What is expected
Check each line of the entries for "jhipster" and report the ones that have it.

[Collected data]
+++

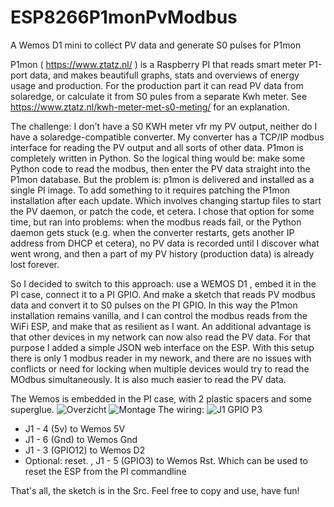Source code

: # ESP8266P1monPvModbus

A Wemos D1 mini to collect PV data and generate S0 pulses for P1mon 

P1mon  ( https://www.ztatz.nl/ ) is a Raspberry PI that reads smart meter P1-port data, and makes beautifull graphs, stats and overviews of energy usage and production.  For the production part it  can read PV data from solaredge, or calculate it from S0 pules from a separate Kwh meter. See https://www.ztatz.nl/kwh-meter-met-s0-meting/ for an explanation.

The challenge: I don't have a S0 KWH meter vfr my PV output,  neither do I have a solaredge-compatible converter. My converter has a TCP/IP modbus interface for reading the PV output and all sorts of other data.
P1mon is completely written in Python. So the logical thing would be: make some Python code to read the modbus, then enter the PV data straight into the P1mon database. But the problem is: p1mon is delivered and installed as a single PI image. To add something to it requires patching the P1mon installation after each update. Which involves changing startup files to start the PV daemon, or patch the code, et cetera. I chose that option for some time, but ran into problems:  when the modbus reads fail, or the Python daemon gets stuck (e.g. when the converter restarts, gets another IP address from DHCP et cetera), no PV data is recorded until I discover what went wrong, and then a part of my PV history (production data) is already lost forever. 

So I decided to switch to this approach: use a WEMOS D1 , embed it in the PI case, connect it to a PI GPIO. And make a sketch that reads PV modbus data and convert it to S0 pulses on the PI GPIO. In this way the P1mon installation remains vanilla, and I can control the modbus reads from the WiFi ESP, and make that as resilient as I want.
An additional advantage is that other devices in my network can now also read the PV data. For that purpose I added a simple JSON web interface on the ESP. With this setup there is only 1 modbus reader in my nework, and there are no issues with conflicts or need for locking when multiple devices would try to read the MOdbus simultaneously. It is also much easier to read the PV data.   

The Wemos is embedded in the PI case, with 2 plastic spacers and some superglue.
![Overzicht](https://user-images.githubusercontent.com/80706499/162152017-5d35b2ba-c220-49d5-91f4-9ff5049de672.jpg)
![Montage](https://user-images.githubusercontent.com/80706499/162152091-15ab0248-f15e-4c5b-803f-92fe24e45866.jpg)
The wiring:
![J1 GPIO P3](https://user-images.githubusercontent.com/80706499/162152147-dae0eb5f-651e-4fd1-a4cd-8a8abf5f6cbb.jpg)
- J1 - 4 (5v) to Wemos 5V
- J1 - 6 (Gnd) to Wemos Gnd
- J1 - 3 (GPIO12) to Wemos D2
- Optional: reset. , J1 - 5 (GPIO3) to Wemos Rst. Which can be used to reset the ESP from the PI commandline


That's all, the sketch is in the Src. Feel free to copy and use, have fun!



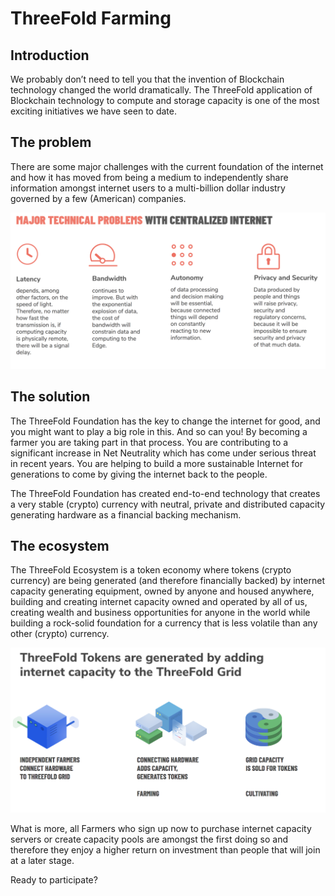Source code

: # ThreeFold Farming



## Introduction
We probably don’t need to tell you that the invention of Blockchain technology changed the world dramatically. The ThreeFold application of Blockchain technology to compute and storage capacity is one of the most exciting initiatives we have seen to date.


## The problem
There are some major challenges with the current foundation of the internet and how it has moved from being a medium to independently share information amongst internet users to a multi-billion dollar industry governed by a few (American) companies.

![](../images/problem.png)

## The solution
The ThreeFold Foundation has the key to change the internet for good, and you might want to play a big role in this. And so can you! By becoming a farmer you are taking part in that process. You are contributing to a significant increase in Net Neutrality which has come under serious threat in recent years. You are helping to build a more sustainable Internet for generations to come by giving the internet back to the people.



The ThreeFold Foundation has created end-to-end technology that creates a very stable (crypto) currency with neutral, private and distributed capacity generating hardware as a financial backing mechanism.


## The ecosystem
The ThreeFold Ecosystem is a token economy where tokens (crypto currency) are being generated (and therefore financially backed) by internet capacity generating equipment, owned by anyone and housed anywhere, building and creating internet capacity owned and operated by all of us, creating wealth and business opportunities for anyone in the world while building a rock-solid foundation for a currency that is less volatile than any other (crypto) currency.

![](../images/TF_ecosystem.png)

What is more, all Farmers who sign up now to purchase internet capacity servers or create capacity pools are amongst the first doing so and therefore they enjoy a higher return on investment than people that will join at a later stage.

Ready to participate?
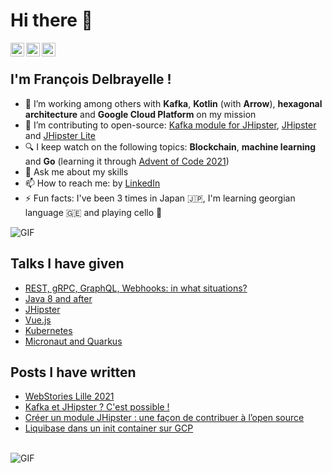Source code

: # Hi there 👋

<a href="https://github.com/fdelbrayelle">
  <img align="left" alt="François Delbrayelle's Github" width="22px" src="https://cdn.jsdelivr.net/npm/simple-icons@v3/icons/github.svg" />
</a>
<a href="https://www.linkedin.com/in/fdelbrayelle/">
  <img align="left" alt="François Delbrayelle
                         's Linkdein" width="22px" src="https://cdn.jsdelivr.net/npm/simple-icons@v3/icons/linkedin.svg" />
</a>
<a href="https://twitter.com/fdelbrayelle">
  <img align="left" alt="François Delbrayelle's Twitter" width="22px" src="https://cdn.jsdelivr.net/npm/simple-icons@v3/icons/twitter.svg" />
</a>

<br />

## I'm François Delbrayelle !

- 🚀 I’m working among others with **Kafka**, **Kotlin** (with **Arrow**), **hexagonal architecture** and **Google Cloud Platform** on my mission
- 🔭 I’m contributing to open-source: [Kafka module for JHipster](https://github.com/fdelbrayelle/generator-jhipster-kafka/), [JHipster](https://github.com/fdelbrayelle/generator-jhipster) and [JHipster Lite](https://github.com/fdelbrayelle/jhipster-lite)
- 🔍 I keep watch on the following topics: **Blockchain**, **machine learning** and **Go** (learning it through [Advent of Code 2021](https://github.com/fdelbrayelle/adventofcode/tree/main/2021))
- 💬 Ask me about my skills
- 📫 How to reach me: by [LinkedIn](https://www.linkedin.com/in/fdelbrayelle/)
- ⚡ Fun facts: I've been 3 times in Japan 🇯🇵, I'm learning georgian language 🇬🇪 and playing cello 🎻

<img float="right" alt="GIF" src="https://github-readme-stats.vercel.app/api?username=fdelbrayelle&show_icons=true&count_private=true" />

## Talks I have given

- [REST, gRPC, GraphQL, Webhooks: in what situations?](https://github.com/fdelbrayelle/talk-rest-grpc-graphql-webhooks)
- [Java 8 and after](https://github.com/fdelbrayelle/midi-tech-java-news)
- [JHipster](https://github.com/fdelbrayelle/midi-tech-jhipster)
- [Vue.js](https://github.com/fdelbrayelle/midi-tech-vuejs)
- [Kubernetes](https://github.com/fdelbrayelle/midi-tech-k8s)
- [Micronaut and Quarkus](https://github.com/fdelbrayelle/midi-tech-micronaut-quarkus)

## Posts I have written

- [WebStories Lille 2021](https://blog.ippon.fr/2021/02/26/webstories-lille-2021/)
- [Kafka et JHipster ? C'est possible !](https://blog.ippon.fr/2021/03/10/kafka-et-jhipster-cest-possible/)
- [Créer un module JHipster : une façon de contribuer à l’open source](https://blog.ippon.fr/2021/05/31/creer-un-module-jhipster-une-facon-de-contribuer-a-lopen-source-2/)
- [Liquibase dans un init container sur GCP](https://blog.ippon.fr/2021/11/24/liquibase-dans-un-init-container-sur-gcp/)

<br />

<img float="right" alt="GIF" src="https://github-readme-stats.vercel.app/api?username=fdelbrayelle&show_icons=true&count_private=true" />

+++

Your solution
- 🔭 I’m contributing to open-source: [Kafka module for JHipster](https://github.com/fdelbrayelle/generator-jhipster-kafka/), [JHipster](https://github.com/fdelbrayelle/generator-jhipster) and [JHipster Lite](https://github.com/fdelbrayelle/jhipster-lite)
- [JHipster](https://github.com/fdelbrayelle/midi-tech-jhipster)
- [Kafka et JHipster ? C'est possible !](https://blog.ippon.fr/2021/03/10/kafka-et-jhipster-cest-possible/)
- [Créer un module JHipster : une façon de contribuer à l’open source](https://blog.ippon.fr/2021/05/31/creer-un-module-jhipster-une-facon-de-contribuer-a-lopen-source-2/)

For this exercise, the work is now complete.